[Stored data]
★ ★ ★ ★

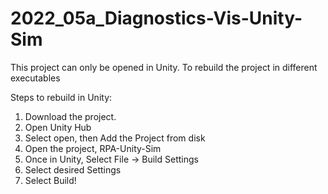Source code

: # 2022_05a_Diagnostics-Vis-Unity-Sim

This project can only be opened in Unity. To rebuild the project in different executables

Steps to rebuild in Unity:

1. Download the project.
2. Open Unity Hub
3. Select open, then Add the Project from disk
4. Open the project, RPA-Unity-Sim
5. Once in Unity, Select File -> Build Settings
6. Select desired Settings
7. Select Build!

★ ★ ★ ★

◆ PROBLEM TO SOLVE ◆
Filter the entries and copy each line with "Select".

◆ TASK RESULT ◆
3. Select open, then Add the Project from disk
5. Once in Unity, Select File -> Build Settings
6. Select desired Settings
7. Select Build!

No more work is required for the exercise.